By Laura Tarasoff
It had been an exceptionally beautiful day for November in Seattle. The attendees had taken time between sessions to soak up the sun and each other. Writer.ly PubCamp organizers did an exceptional job at keeping the length of each workshop comfortable and the transition between them seamless.
So as the final workshop of the day began, no one was exceptionally anxious for the day to be over. The participants scattered themselves across the room to make the room feel full, yet intimate. Theo Nestor came to the podium and began her time with a list of points. She leaned lightly on the stand, holding her glasses as she spoke, then lighting them to her face to refer to her notes.

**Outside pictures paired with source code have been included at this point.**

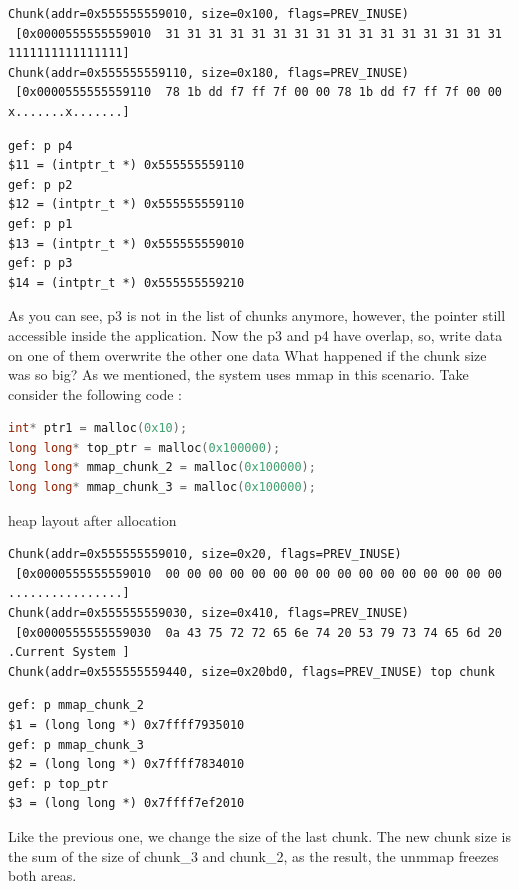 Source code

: \documentclass{masterthesis}
\begin{document}
\begin{lstlisting}[frame=tlrb]
Chunk(addr=0x555555559010, size=0x100, flags=PREV_INUSE)
 [0x0000555555559010  31 31 31 31 31 31 31 31 31 31 31 31 31 31 31 31 1111111111111111]
Chunk(addr=0x555555559110, size=0x180, flags=PREV_INUSE)
 [0x0000555555559110  78 1b dd f7 ff 7f 00 00 78 1b dd f7 ff 7f 00 00 x.......x.......]
 \end{lstlisting}

\begin{lstlisting}[frame=tlrb]
gef: p p4
$11 = (intptr_t *) 0x555555559110
gef: p p2
$12 = (intptr_t *) 0x555555559110
gef: p p1
$13 = (intptr_t *) 0x555555559010
gef: p p3
$14 = (intptr_t *) 0x555555559210
 \end{lstlisting}
 
As you can see, p3 is not in the list of chunks anymore, however, the pointer still accessible inside the application. Now the p3 and p4 have overlap, so, write data on one of them overwrite the other one data
What happened if the chunk size was so big? As we mentioned, the system uses mmap in this scenario. Take consider the following code : 

\begin{lstlisting}[language=c,frame=tlrb]
int* ptr1 = malloc(0x10);
long long* top_ptr = malloc(0x100000);
long long* mmap_chunk_2 = malloc(0x100000);
long long* mmap_chunk_3 = malloc(0x100000);
 \end{lstlisting}
 
heap layout after allocation 

\begin{lstlisting}[frame=tlrb]
Chunk(addr=0x555555559010, size=0x20, flags=PREV_INUSE)
 [0x0000555555559010  00 00 00 00 00 00 00 00 00 00 00 00 00 00 00 00 ................]
Chunk(addr=0x555555559030, size=0x410, flags=PREV_INUSE)
 [0x0000555555559030  0a 43 75 72 72 65 6e 74 20 53 79 73 74 65 6d 20 .Current System ]
Chunk(addr=0x555555559440, size=0x20bd0, flags=PREV_INUSE) top chunk
 \end{lstlisting}

\begin{lstlisting}[frame=tlrb]
gef: p mmap_chunk_2
$1 = (long long *) 0x7ffff7935010
gef: p mmap_chunk_3
$2 = (long long *) 0x7ffff7834010
gef: p top_ptr
$3 = (long long *) 0x7ffff7ef2010
 \end{lstlisting}

Like the previous one, we change the size of the last chunk. The new chunk size is the sum of the size of chunk\_3 and chunk\_2, as the result, the unmmap freezes both areas.
\end{document}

Theo Pauline Nestor is the author of Writing Is My Drink: A Writer’s Story of Finding Her Voice (And a Guide to How You Can Too) (Simon & Schuster, 2013) and How to Sleep Alone in a King-Size Bed: A Memoir of Starting Over(Crown, 2008), which was selected by Kirkus Reviews as a 2008 Top Pick for Reading Groups and as a Target “Breakout Book.” An award-winning instructor, Nestor has taught the memoir certificate course for the University of Washington’s Professional & Continuing Education program since 2006. Nestor also produces events for writers such as the Wild Mountain Memoir Retreat and theBlack Mesa Writers’ Intensive, featuring talks by literary leaders such as Cheryl Strayed, Julia Cameron, and Natalie Goldberg.
5 Secrets to Writing Memoir That Sells:
1. Find and define your own frame.
What does your story look like? What genre does it fit into? Publishers are interested in genres that have sold before but are told in a new way.
2. The Narrator must be vulnerable.
The author can create intimacy with the reader through confessions of small flaws or mistakes. This helps the reader connect with the story.
3. Writer shares wisdom.
With this connection made with the reader, the author can share what piece of wisdom they are looking to impart.
4. Underscore the drama.
The author must explain to the reader how they were undone and how they were able to bear the unbearable.
Shed light on the unusual aspects of your story. Draw the reader into your story so they can relate to you. Make it real to them so they can relate.
After her brief points, Theo took questions. Two that stood out were:
Q: How do you handle family members that aren’t happy with what you wrote?
A: You have to decide what is important for you to tell. If changing the name or location doesn’t negatively affect the story, change away.
Q: How do you learn how to write a memoir?
A: Read them. Read as many different memoirs as you can to get a feel for what is best for your story.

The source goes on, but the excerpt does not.